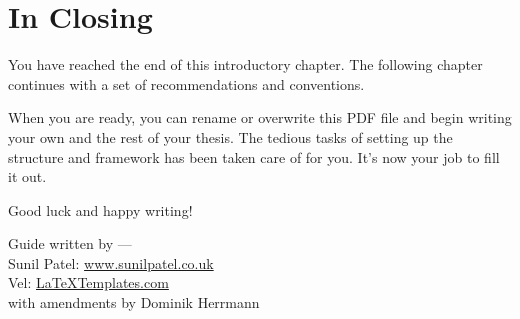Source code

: \section{In Closing}

You have reached the end of this introductory chapter. The following chapter continues with a set of recommendations and conventions.

When you are ready, you can rename or overwrite this PDF file and begin writing your own  and the rest of your thesis. The tedious tasks of setting up the structure and framework has been taken care of for you. It's now your job to fill it out.

Good luck and happy writing!

\begin{flushright}
Guide written by ---\\
Sunil Patel: \href{http://www.sunilpatel.co.uk}{www.sunilpatel.co.uk}\\
Vel: \href{http://www.LaTeXTemplates.com}{LaTeXTemplates.com}\\[2ex]
with amendments by Dominik Herrmann
\end{flushright}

**EXERCISE DIRECTIONS**
Each line in the listing above that includes the word "http" needs to be copied out.

**EXERCISE OUTPUT**
Sunil Patel: \href{http://www.sunilpatel.co.uk}{www.sunilpatel.co.uk}\\
Vel: \href{http://www.LaTeXTemplates.com}{LaTeXTemplates.com}\\[2ex]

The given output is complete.